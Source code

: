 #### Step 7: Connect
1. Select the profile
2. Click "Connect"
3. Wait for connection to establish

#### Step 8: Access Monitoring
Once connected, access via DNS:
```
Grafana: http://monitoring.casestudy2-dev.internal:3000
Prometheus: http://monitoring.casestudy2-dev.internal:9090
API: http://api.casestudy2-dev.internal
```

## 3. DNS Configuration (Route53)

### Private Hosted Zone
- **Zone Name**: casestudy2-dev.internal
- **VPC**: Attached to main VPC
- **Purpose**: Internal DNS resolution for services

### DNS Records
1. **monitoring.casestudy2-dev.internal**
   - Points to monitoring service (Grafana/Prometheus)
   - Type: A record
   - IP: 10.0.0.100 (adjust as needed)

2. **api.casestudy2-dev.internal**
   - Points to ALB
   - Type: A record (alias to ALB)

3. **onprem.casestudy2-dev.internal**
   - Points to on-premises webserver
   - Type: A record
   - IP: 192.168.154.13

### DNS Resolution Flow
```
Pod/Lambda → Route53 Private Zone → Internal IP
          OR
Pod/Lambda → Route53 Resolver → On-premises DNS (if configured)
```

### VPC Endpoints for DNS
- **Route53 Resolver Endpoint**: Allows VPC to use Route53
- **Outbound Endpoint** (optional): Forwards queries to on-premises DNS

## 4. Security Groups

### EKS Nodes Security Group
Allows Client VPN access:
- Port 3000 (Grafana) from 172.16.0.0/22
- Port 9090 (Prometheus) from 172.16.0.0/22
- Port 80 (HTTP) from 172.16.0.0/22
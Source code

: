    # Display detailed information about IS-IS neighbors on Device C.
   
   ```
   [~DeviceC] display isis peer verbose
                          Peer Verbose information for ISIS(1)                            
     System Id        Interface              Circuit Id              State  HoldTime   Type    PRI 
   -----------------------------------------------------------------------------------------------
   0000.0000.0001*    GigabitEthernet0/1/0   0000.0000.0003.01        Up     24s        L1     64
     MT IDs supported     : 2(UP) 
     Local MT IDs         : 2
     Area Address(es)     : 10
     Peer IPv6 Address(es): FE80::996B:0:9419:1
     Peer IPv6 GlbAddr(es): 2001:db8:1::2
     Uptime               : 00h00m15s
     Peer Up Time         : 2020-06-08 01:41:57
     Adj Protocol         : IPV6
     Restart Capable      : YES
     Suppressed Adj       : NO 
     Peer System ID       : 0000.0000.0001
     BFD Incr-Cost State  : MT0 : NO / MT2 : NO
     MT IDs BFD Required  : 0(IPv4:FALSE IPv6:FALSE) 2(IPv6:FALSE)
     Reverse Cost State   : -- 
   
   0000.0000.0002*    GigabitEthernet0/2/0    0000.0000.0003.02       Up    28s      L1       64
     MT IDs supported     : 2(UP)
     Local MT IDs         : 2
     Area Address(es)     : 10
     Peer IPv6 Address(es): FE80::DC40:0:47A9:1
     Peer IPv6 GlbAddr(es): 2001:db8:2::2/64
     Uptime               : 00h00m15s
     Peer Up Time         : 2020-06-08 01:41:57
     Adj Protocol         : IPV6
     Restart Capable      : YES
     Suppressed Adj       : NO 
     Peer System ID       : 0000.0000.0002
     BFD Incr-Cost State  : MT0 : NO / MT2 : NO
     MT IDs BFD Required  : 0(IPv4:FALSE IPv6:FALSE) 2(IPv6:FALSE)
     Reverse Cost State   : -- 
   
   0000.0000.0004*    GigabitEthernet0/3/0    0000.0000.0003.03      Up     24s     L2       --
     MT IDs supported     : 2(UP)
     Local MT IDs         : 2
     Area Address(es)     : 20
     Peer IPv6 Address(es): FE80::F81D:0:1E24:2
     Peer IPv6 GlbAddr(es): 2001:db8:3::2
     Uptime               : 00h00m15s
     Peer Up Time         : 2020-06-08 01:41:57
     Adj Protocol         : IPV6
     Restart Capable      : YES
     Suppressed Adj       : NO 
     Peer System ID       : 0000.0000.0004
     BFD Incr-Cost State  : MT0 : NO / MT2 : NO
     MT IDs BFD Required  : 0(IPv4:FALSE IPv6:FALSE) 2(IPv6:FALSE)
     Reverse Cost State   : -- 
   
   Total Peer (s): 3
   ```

▶ _WHAT YOU WILL DO_: Throughout the listing, how many lines contain the string "Step"? Give the number on its own.

▶ _OUTPUT_: 2